Still, I toed the line at CIM in 2013 confident I could run sub-2:43. It was a cold morning, and from the very first steps I never felt loose or comfortable. It wasn’t a dream day, but I was holding pace and trusting in my ability to keep it together and accomplish that goal. Around 18 miles, my left foot started aching, but I tried not to let it rattle me. My solution to the pain was to embrace it by pushing off as hard as I could each time that foot hit the ground. This worked for about 6 miles and I held on to the pace I needed to run to hit sub-2:43. But somewhere between mile marker 24 and 25, my plan stopped working. I tried to step down and I simply could not bear weight on that foot. My initial thought was “this is the most vivid and bizarre marathon nightmare I have ever had. I’m ready to wake up now.” The rest of that day passed in a blur of X-rays, casting, crutches, some very kind strangers and a very uncomfortable flight back to Eugene. I found out the next week that I would need surgery to repair the fracture in my navicular, and the most optimistic timeline had me missing at least 5 months of running. The week after surgery, I told Ian I wanted to come back and run CIM in 2014, and I’m sure he thought I was crazy but was willing to at least give me a “We’ll see.”

Recovery was long and slow and humbling and hard. There were peaks and valleys and plateaus and I judged my progress (often too harshly) at every checkpoint. It seemed to take forever, but I eventually got to that magical point where I no longer had to worry about injury every step, and could instead transition to actually getting in shape. This fortunately happened just in time to keep CIM a reality. The buildup was short and bumpy at times, but it was by far the most I have ever enjoyed training. Running provided a wonderful release from school, and I was surrounded by positive, supportive teammates at every turn. I ran a workout about two weeks out from the marathon (4x2miles in 11:48-11:40-11:30-11:15) that went better than expected, and I remember remarking afterward “Whoa…this might actually happen!”
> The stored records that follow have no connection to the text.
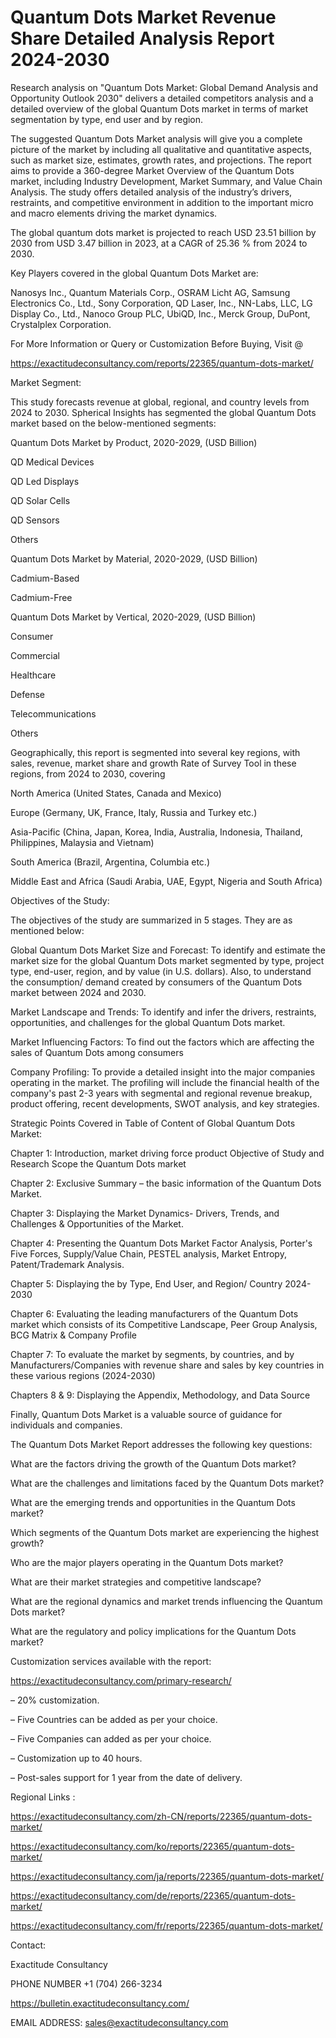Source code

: # Quantum Dots Market Revenue Share Detailed Analysis Report 2024-2030

Research analysis on "Quantum Dots Market: Global Demand Analysis and Opportunity Outlook 2030" delivers a detailed competitors analysis and a detailed overview of the global Quantum Dots market in terms of market segmentation by type, end user and by region.

The suggested Quantum Dots Market analysis will give you a complete picture of the market by including all qualitative and quantitative aspects, such as market size, estimates, growth rates, and projections. The report aims to provide a 360-degree Market Overview of the Quantum Dots market, including Industry Development, Market Summary, and Value Chain Analysis. The study offers detailed analysis of the industry’s drivers, restraints, and competitive environment in addition to the important micro and macro elements driving the market dynamics.

The global quantum dots market is projected to reach USD 23.51 billion by 2030 from USD 3.47 billion in 2023, at a CAGR of 25.36 % from 2024 to 2030.

Key Players covered in the global Quantum Dots Market are:

Nanosys Inc., Quantum Materials Corp., OSRAM Licht AG, Samsung Electronics Co., Ltd., Sony Corporation, QD Laser, Inc., NN-Labs, LLC, LG Display Co., Ltd., Nanoco Group PLC, UbiQD, Inc., Merck Group, DuPont, Crystalplex Corporation.

For More Information or Query or Customization Before Buying, Visit @

https://exactitudeconsultancy.com/reports/22365/quantum-dots-market/

Market Segment:

This study forecasts revenue at global, regional, and country levels from 2024 to 2030. Spherical Insights has segmented the global Quantum Dots market based on the below-mentioned segments:

Quantum Dots Market by Product, 2020-2029, (USD Billion)

QD Medical Devices

QD Led Displays

QD Solar Cells

QD Sensors

Others

Quantum Dots Market by Material, 2020-2029, (USD Billion)

Cadmium-Based

Cadmium-Free

Quantum Dots Market by Vertical, 2020-2029, (USD Billion)

Consumer

Commercial

Healthcare

Defense

Telecommunications

Others

Geographically, this report is segmented into several key regions, with sales, revenue, market share and growth Rate of Survey Tool in these regions, from 2024 to 2030, covering

North America (United States, Canada and Mexico)

Europe (Germany, UK, France, Italy, Russia and Turkey etc.)

Asia-Pacific (China, Japan, Korea, India, Australia, Indonesia, Thailand, Philippines, Malaysia and Vietnam)

South America (Brazil, Argentina, Columbia etc.)

Middle East and Africa (Saudi Arabia, UAE, Egypt, Nigeria and South Africa)

Objectives of the Study:

The objectives of the study are summarized in 5 stages. They are as mentioned below:

Global Quantum Dots Market Size and Forecast: To identify and estimate the market size for the global Quantum Dots market segmented by type, project type, end-user, region, and by value (in U.S. dollars). Also, to understand the consumption/ demand created by consumers of the Quantum Dots market between 2024 and 2030.

Market Landscape and Trends: To identify and infer the drivers, restraints, opportunities, and challenges for the global Quantum Dots market.

Market Influencing Factors: To find out the factors which are affecting the sales of Quantum Dots among consumers

Company Profiling: To provide a detailed insight into the major companies operating in the market. The profiling will include the financial health of the company's past 2-3 years with segmental and regional revenue breakup, product offering, recent developments, SWOT analysis, and key strategies.

Strategic Points Covered in Table of Content of Global Quantum Dots Market:

Chapter 1: Introduction, market driving force product Objective of Study and Research Scope the Quantum Dots market

Chapter 2: Exclusive Summary – the basic information of the Quantum Dots Market.

Chapter 3: Displaying the Market Dynamics- Drivers, Trends, and Challenges & Opportunities of the Market.

Chapter 4: Presenting the Quantum Dots Market Factor Analysis, Porter's Five Forces, Supply/Value Chain, PESTEL analysis, Market Entropy, Patent/Trademark Analysis.

Chapter 5: Displaying the by Type, End User, and Region/ Country 2024-2030

Chapter 6: Evaluating the leading manufacturers of the Quantum Dots market which consists of its Competitive Landscape, Peer Group Analysis, BCG Matrix & Company Profile

Chapter 7: To evaluate the market by segments, by countries, and by Manufacturers/Companies with revenue share and sales by key countries in these various regions (2024-2030)

Chapters 8 & 9: Displaying the Appendix, Methodology, and Data Source

Finally, Quantum Dots Market is a valuable source of guidance for individuals and companies.

The Quantum Dots Market Report addresses the following key questions:

What are the factors driving the growth of the Quantum Dots market?

What are the challenges and limitations faced by the Quantum Dots market?

What are the emerging trends and opportunities in the Quantum Dots market?

Which segments of the Quantum Dots market are experiencing the highest growth?

Who are the major players operating in the Quantum Dots market?

What are their market strategies and competitive landscape?

What are the regional dynamics and market trends influencing the Quantum Dots market?

What are the regulatory and policy implications for the Quantum Dots market?

Customization services available with the report:

https://exactitudeconsultancy.com/primary-research/

– 20% customization.

– Five Countries can be added as per your choice.

– Five Companies can added as per your choice.

– Customization up to 40 hours.

– Post-sales support for 1 year from the date of delivery.

Regional Links :

https://exactitudeconsultancy.com/zh-CN/reports/22365/quantum-dots-market/

https://exactitudeconsultancy.com/ko/reports/22365/quantum-dots-market/

https://exactitudeconsultancy.com/ja/reports/22365/quantum-dots-market/

https://exactitudeconsultancy.com/de/reports/22365/quantum-dots-market/

https://exactitudeconsultancy.com/fr/reports/22365/quantum-dots-market/

Contact:

Exactitude Consultancy

PHONE NUMBER +1 (704) 266-3234

https://bulletin.exactitudeconsultancy.com/

EMAIL ADDRESS: sales@exactitudeconsultancy.com
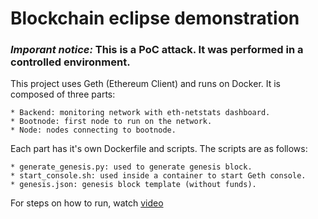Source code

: Blockchain eclipse demonstration
================================

### ***Imporant notice:*** This is a PoC attack. It was performed in a controlled environment.

This project uses Geth (Ethereum Client) and runs on Docker.
It is composed of three parts:

    * Backend: monitoring network with eth-netstats dashboard.
    * Bootnode: first node to run on the network.
    * Node: nodes connecting to bootnode.

Each part has it's own Dockerfile and scripts. The scripts are as follows:

    * generate_genesis.py: used to generate genesis block.
    * start_console.sh: used inside a container to start Geth console.
    * genesis.json: genesis block template (without funds).

For steps on how to run, watch [video](https://www.youtube.com/watch?v=i9WVCJIaq3w)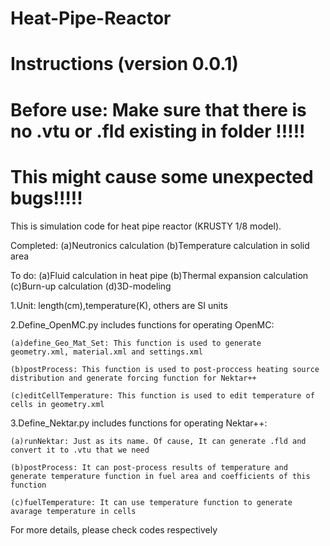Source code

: # Heat-Pipe-Reactor
# Instructions (version 0.0.1)
# Before use: Make sure that there is no .vtu or .fld existing in folder !!!!!
# This might cause some unexpected bugs!!!!!

This is simulation code for heat pipe reactor (KRUSTY 1/8 model).

Completed:
(a)Neutronics calculation
(b)Temperature calculation in solid area

To do:
(a)Fluid calculation in heat pipe
(b)Thermal expansion calculation
(c)Burn-up calculation
(d)3D-modeling


1.Unit: length(cm),temperature(K), others are SI units

2.Define_OpenMC.py includes functions for operating OpenMC:

    (a)define_Geo_Mat_Set: This function is used to generate  geometry.xml, material.xml and settings.xml
    
    (b)postProcess: This function is used to post-proccess heating source distribution and generate forcing function for Nektar++
    
    (c)editCellTemperature: This function is used to edit temperature of cells in geometry.xml

3.Define_Nektar.py includes functions for operating Nektar++:

    (a)runNektar: Just as its name. Of cause, It can generate .fld and convert it to .vtu that we need
    
    (b)postProcess: It can post-process results of temperature and generate temperature function in fuel area and coefficients of this function
    
    (c)fuelTemperature: It can use temperature function to generate avarage temperature in cells

For more details, please check codes respectively
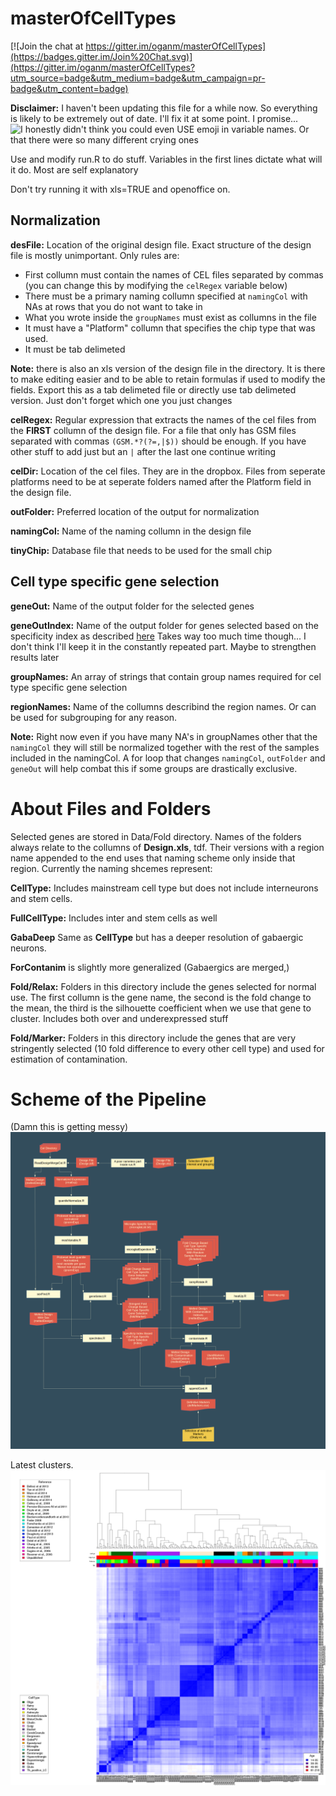 masterOfCellTypes
=================
[![Join the chat at https://gitter.im/oganm/masterOfCellTypes](https://badges.gitter.im/Join%20Chat.svg)](https://gitter.im/oganm/masterOfCellTypes?utm_source=badge&utm_medium=badge&utm_campaign=pr-badge&utm_content=badge)

**Disclaimer:** I haven't been updating this file for a while now. So everything is likely to be extremely out of date. I'll fix it at some point. I promise...
![I honestly didn't think you could even USE emoji in variable names. Or that there were so many different crying ones](http://imgs.xkcd.com/comics/code_quality.png)

Use and modify run.R to do stuff. Variables in the first lines dictate what will it do. Most are self explanatory

Don't try running it with xls=TRUE and openoffice on.

Normalization
-----
**desFile:** Location of the original design file. Exact structure of the design file is mostly unimportant. Only rules are:
* First collumn must contain the names of CEL files separated by commas (you can change this by modifying the `celRegex` variable below)
* There must be a primary naming collumn specified at `namingCol` with NAs at rows that you do not want to take in
* What you wrote inside the `groupNames` must exist as collumns in the file
* It must have a "Platform" collumn that specifies the chip type that was used.
* It must be tab delimeted

**Note:** there is also an xls version of the design file in the directory. It is there to make editing easier and to be able to retain formulas if used to modify the fields. Export this as a tab delimeted file or directly use tab delimeted version. Just don't forget which one you just changes

**celRegex:** Regular expression that extracts the names of the cel files from the **FIRST** collumn of the design file. For a file that only has GSM files separated with commas `(GSM.*?(?=,|$))` should be enough. If you have other stuff to add just but an `|` after the last one continue writing

**celDir:** Location of the cel files. They are in the dropbox. Files from seperate platforms need to be at seperate folders named after the Platform field in the design file.

**outFolder:** Preferred location of the output for normalization

**namingCol:** Name of the naming collumn in the design file

**tinyChip:** Database file that needs to be used for the small chip

Cell type specific gene selection
---------

**geneOut:**  Name of the output folder for the selected genes

**geneOutIndex:** Name of the output folder for genes selected based on the specificity index as described [here](https://www.landesbioscience.com/journals/systemsbiomedicine/article/25630/) Takes way too much time though... I don't think I'll keep it in the constantly repeated part. Maybe to strengthen results later

**groupNames:** An array of strings that contain group names required for cel type specific gene selection

**regionNames:** Name of the collumns describind the region names. Or can be used for subgrouping for any reason.

**Note:** Right now even if you have many NA's in groupNames other that the `namingCol` they will still be normalized together with the rest of the samples included in the namingCol. A for loop that changes `namingCol`, `outFolder` and `geneOut` will help combat this if some groups are drastically exclusive.

About Files and Folders
========
Selected genes are stored in Data/Fold directory. Names of the folders always relate to the collumns of **Design.xls**, tdf. Their versions with a region name appended to the end uses that naming scheme only inside that region.
Currently the naming shcemes represent:

**CellType:** Includes mainstream cell type but does not include interneurons and stem cells.

**FullCellType:** Includes inter and stem cells as well

**GabaDeep** Same as **CellType** but has a deeper resolution of gabaergic neurons.

**ForContanim** is slightly more generalized (Gabaergics are merged,)

**Fold/Relax:** Folders in this directory include the genes selected for normal use. The first collumn is the gene name, the second is the fold change to the mean, the third is the silhouette coefficient when we use that gene to cluster. Includes both over and underexpressed stuff

**Fold/Marker:** Folders in this directory include the genes that are very stringently selected (10 fold difference to every other cell type) and used for estimation of contamination.

Scheme of the Pipeline
=====================
(Damn this is getting messy)
![A display of epicness](images/pipeline.png)


Latest clusters.
![AAARGH](images/heatmap.png)
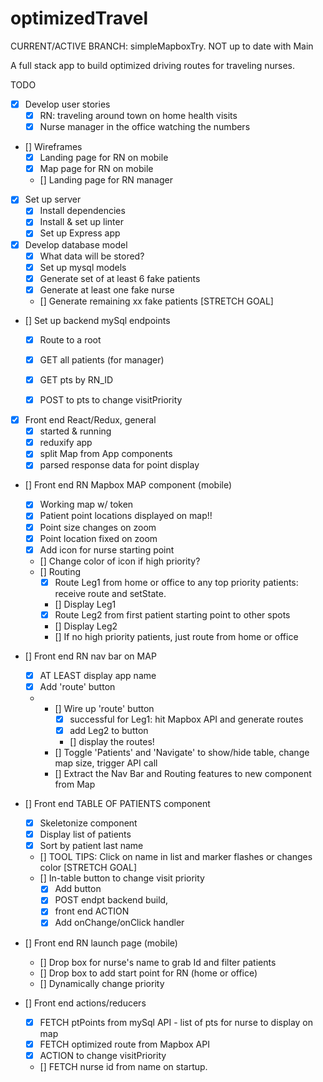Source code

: # optimizedTravel

CURRENT/ACTIVE BRANCH: simpleMapboxTry. NOT up to date with Main

A full stack app to build optimized driving routes for traveling nurses.

TODO
* [x] Develop user stories
    * [x] RN: traveling around town on home health visits
    * [x] Nurse manager in the office watching the numbers

* [] Wireframes
    * [x] Landing page for RN on mobile
    * [x] Map page for RN on mobile
    * [] Landing page for RN manager   

* [x] Set up server
    * [x] Install dependencies
    * [x] Install & set up linter
    * [x] Set up Express app

* [x] Develop database model
    * [x] What data will be stored?
    * [x] Set up mysql models
    * [x] Generate set of at least 6 fake patients
    * [x] Generate at least one fake nurse   
    * [] Generate remaining xx fake patients [STRETCH GOAL]

* [] Set up backend mySql endpoints
    * [x] Route to a root
    * [X] GET all patients (for manager)
    * [x] GET pts by RN_ID
    * [x] POST to pts to change visitPriority


* [x] Front end React/Redux, general 
    * [x] started & running
    * [x] reduxify app
    * [x] split Map from App components
    * [x] parsed response data for point display

* [] Front end RN Mapbox MAP component (mobile)
    * [x] Working map w/ token 
    * [x] Patient point locations displayed on map!!
    * [x] Point size changes on zoom
    * [x] Point location fixed on zoom
    * [x] Add icon for nurse starting point 
    * [] Change color of icon if high priority?
    * [] Routing
        * [x] Route Leg1 from home or office to any top priority patients: receive route and setState.
        * [] Display Leg1
        * [x] Route Leg2 from first patient starting point to other spots
        * [] Display Leg2
        * [] If no high priority patients, just route from home or office 

* [] Front end RN nav bar on MAP
    * [x] AT LEAST display app name
    * [x] Add 'route' button
  * * [] Wire up 'route' button
        * [x] successful for Leg1: hit Mapbox API and generate routes
        * [x] add Leg2 to button
        * [] display the routes!
    * [] Toggle 'Patients' and 'Navigate' to show/hide table, change map size, trigger API call
    * [] Extract the Nav Bar and Routing features to new component from Map

* [] Front end TABLE OF PATIENTS component
    * [x] Skeletonize component
    * [x] Display list of patients
    * [x] Sort by patient last name
    * [] TOOL TIPS: Click on name in list and marker flashes or changes color [STRETCH GOAL]
    * [] In-table button to change visit priority
        * [x] Add button
        * [x] POST endpt backend build, 
        * [x] front end ACTION
        * [x] Add onChange/onClick handler

* [] Front end RN launch page (mobile)
    * [] Drop box for nurse's name to grab Id and filter patients
    * [] Drop box to add start point for RN (home or office)
    * [] Dynamically change priority
   
* [] Front end actions/reducers
    * [x] FETCH ptPoints from mySql API - list of pts for nurse to display on map
    * [x] FETCH optimized route from Mapbox API
    * [x] ACTION to change visitPriority
    * [] FETCH nurse id from name on startup.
The weather was beautiful on race morning at CIM 2014 and the field was deep and talented. I felt strong and fluid for the first 8 miles and the splits clicked by in the high 5:50s and low 6:00s. And then at 8 miles things just plain got tough. And then they stayed tough. I started slowing, but I was still hitting splits below the minimum standard (6:12 per mile) I needed to run under 2:43. I never fell apart and I never felt terrible, but I also never felt good and had a very long grind to the finish line. Once I got to 20 miles under 2:03, I began to relax a bit in knowing that I had a cushion—all I needed to do was not fall apart. I managed to pick it up and start passing a few people, but every step forward was hard-fought. Most of this stretch passed in a fog of discomfort, but there was one moment when things clicked. Around 24.5 miles, I passed the spot I had stood on the roadside one year ago, unable to even walk myself to the finish line. The memory steeled my resolve that there was only one way to erase that ghost: by completing what I could not complete in 2013. I pushed on to the finish, passing two women in the last half mile, and entered the final stretch with the clock turning from 2:40:59 to 2:41:00. I beamed the entire straightaway, and finished in 2:41:31, surpassing the standard by over a minute and securing my spot on the starting line in my fourth Olympic Trials Marathon (2004, 2008, 2012, 2016). I finished feeling incredibly grateful for all of it: the heartbreak of 2013, the work of 2014, and the people who shared in the ups & downs  and supported me every step of the way. I’m so thankful for Team Run Eugene, the greater Eugene running community, the Craftsbury Outdoor Center running community, and the support of friends and family all over the country. Even if I could have done this without you…I wouldn’t have wanted to.